:: Your task ::
Copy each line from the records below in which the word "textwidth" is found.

Dataset entries
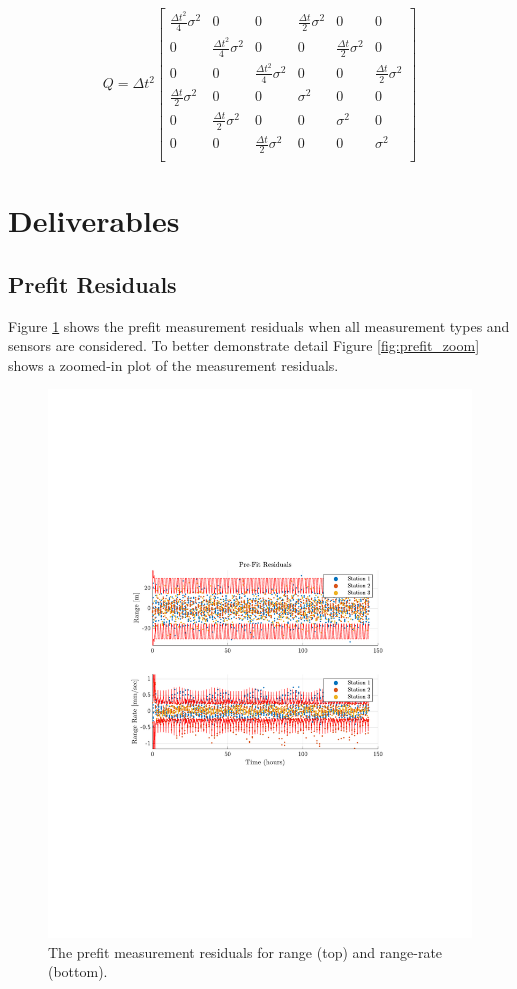 \documentclass[11pt]{article}
\begin{document}
\begin{equation}
\label{eq:Q}
Q = \Delta t^2 \begin{bmatrix}
\frac{\Delta t^2}{4} \sigma^2 & 0 & 0 & \frac{\Delta t}{2} \sigma^2 & 0 & 0 \\
0 & \frac{\Delta t^2}{4} \sigma^2 & 0 & 0 & \frac{\Delta t}{2} \sigma^2 & 0 \\
0 & 0 & \frac{\Delta t^2}{4} \sigma^2 & 0 & 0 & \frac{\Delta t}{2} \sigma^2 \\
\frac{\Delta t}{2} \sigma^2 & 0 & 0 & \sigma^2 & 0 & 0 \\
0 & \frac{\Delta t}{2} \sigma^2 & 0 & 0 & \sigma^2 & 0 \\
0 & 0 & \frac{\Delta t}{2} \sigma^2 & 0 & 0 & \sigma^2 \\	
\end{bmatrix}
\end{equation}

\section{Deliverables}

\subsection{Prefit Residuals}

Figure \ref{fig:prefit} shows the prefit measurement residuals when all measurement types and sensors are considered. To better demonstrate detail Figure \ref{fig:prefit_zoom} shows a zoomed-in plot of the measurement residuals.

\begin{figure}[!htb]
	\centering
	\includegraphics[clip,trim=4cm 8.5cm 4cm 8.5cm, width=.5\textwidth]{figs/prefit_res_final.pdf}
	\caption{The prefit measurement residuals for range (top) and range-rate (bottom).}
	\label{fig:prefit}
\end{figure}
\end{document}
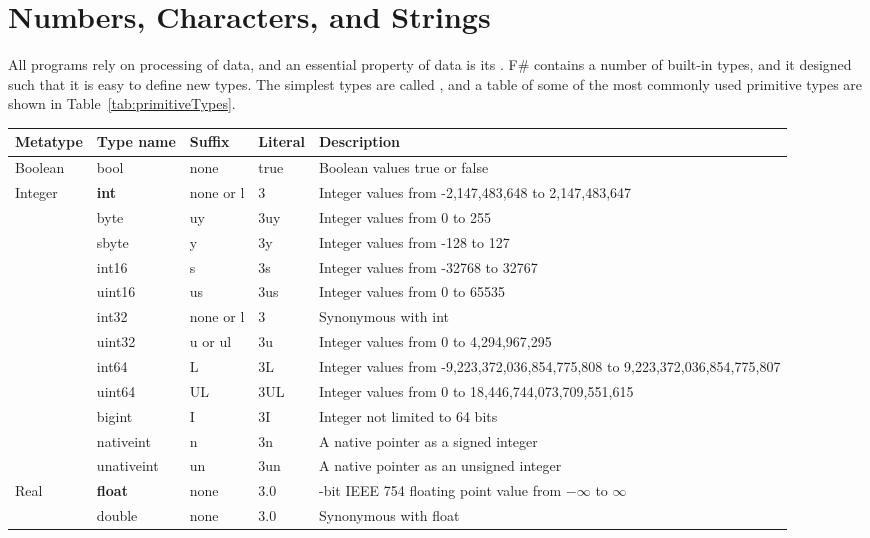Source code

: \chapter{Numbers, Characters, and Strings}
All programs rely on processing of data, and an essential property of data is its . F\# contains a number of built-in types, and it designed such that it is easy to define new types. The simplest types are called , and a table of some of the most commonly used primitive types are shown in Table~\ref{tab:primitiveTypes}.
\begin{table}
  \centering
  \begin{tabularx}{\textwidth}{|l|l|l|l|>{\raggedright\arraybackslash}X|}
    \hline
    Metatype & Type name & Suffix & Literal & Description\\
    \hline
    Boolean & bool & none & true & Boolean values true or false \\
    \hline
    Integer & \textbf{int} & none or l & 3 & Integer values from -2,147,483,648 to 2,147,483,647 \\
             &byte & uy  & 3uy &Integer values from 0 to 255\\
             &sbyte & y & 3y &Integer values from -128 to 127\\
             &int16 & s  & 3s &Integer values from -32768 to 32767\\
             &uint16 & us & 3us &Integer values from 0 to 65535\\
             &int32 & none or l  & 3 &Synonymous with int\\
             &uint32 & u or ul  & 3u & Integer values from 0 to 4,294,967,295\\
             &int64 & L  & 3L &Integer values from -9,223,372,036,854,775,808 to 9,223,372,036,854,775,807\\
             &uint64 & UL  & 3UL &Integer values from 0 to 18,446,744,073,709,551,615\\
             &bigint & I & 3I &Integer not limited to 64 bits\\
             &nativeint & n & 3n &A native pointer as a signed integer\\
             &unativeint & un  &3un &A native pointer as an unsigned integer\\
    \hline
    Real & \textbf{float} & none  & 3.0 & 64-bit IEEE 754 floating point value from $-\infty$ to $\infty$\\
             & double &none & 3.0 & Synonymous with float\\

\end{tabularx}
\end{table}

:: Task result ::
	\includegraphics[clip,trim=4cm 8.5cm 4cm 8.5cm, width=.5\textwidth]{figs/prefit_res_final.pdf}
  \begin{tabularx}{\textwidth}{|l|l|l|l|>{\raggedright\arraybackslash}X|}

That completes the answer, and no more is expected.